When I was a child in Peru, citizens in general lived in constant fear. As a kid I was certainly sheltered from many of the dangers that afflicted the country in the 1980s, but I could not be sheltered from the frequent blackouts, the bombings, and the nightly news showing gruesome scenes of fire, screams, and murders. When on April 1991 the fear struck close, my parents had to make a decision. Having survived an assassination attempt, my father had to carefully choose his response. He dismissed arming himself since he was a firm believer that guns breed more violence. He also dismissed hiring armed security for two reasons.
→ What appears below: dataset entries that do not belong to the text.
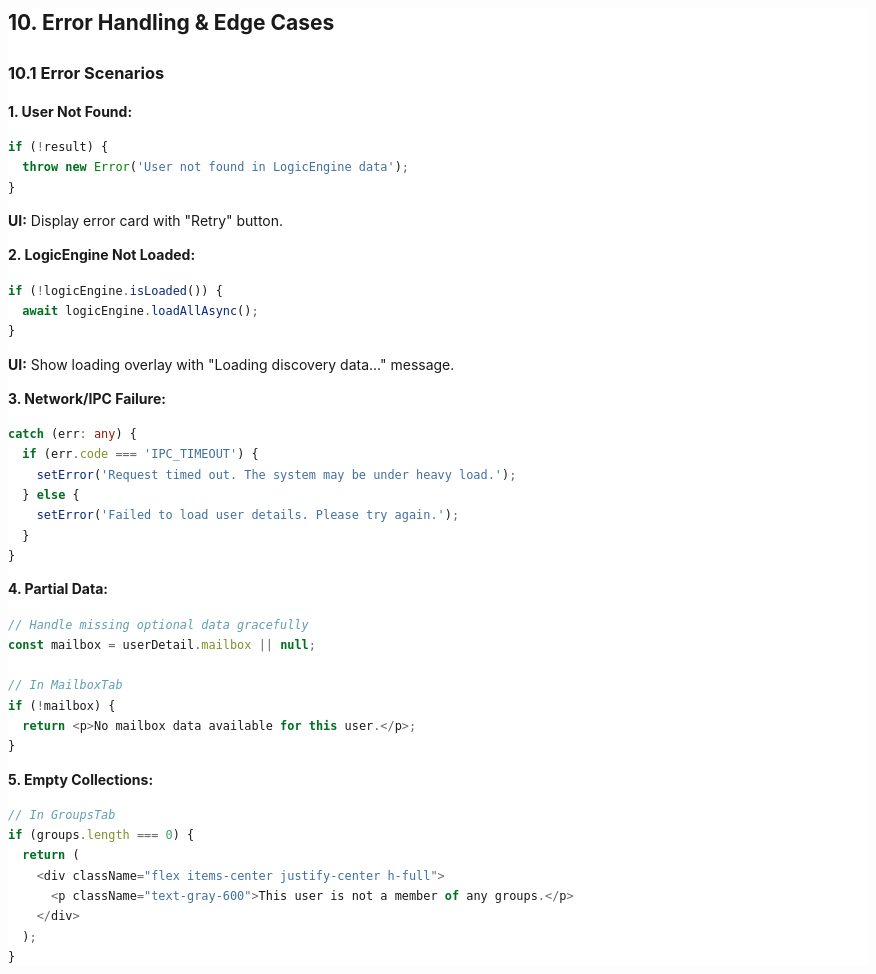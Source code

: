 
## 10. Error Handling & Edge Cases

### 10.1 Error Scenarios

**1. User Not Found:**
```typescript
if (!result) {
  throw new Error('User not found in LogicEngine data');
}
```
**UI:** Display error card with "Retry" button.

**2. LogicEngine Not Loaded:**
```typescript
if (!logicEngine.isLoaded()) {
  await logicEngine.loadAllAsync();
}
```
**UI:** Show loading overlay with "Loading discovery data..." message.

**3. Network/IPC Failure:**
```typescript
catch (err: any) {
  if (err.code === 'IPC_TIMEOUT') {
    setError('Request timed out. The system may be under heavy load.');
  } else {
    setError('Failed to load user details. Please try again.');
  }
}
```

**4. Partial Data:**
```typescript
// Handle missing optional data gracefully
const mailbox = userDetail.mailbox || null;

// In MailboxTab
if (!mailbox) {
  return <p>No mailbox data available for this user.</p>;
}
```

**5. Empty Collections:**
```typescript
// In GroupsTab
if (groups.length === 0) {
  return (
    <div className="flex items-center justify-center h-full">
      <p className="text-gray-600">This user is not a member of any groups.</p>
    </div>
  );
}
```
First, he considered how much he would have to pay someone to take a bullet for him when the moment came. He could not find within himself the appropriate payment for a hired bodyguard. Second, if he hired a bodyguard, he considered the bodyguard’s family. How could he face the bodyguard’s family and loved ones after his or her death? He also considered moving into the city from the countryside, but it would only be a matter of time until the terrorists found us again.
In order to live without fear, my father made the difficult decision to leave everything behind: he brought his family to Augusta, Georgia. Certainly he could have chosen something different, but this was his choice and I respect it tremendously.
There are many in the United States today living in fear when they should not have to live in fear. I find it scandalous and unimaginable that high school students have active shooter drills at school. A high school student should not be in fear for his or her life when entering past the school’s doors. School should be a safe place. I understand and respect the students who have said “enough” and are seeking change.
There are numerous and oftentimes contrary ways to proceed. At a time when there should be an open, frank, and peaceful dialogue, I find it outrageous that so many have resorted to name calling, assumptions, and the failure to recognize the fear with which thousands of students live. Whether the solution is armed guards at every school, increased gun control, arming teachers, limiting entry points at schools, etc., all the options must be considered without bullying and name calling. We have to listen carefully to those crying out due to fear, otherwise we trample over their dignity and ignore their justifiable lament.
My father chose not to arm himself or those around him. I wish more people saw the virtue and strength in that choice. Perhaps that is not the appropriate response for every situation, but it must considered.
After all, if he had chosen differently, I would not be writing this article as a priest for this publication.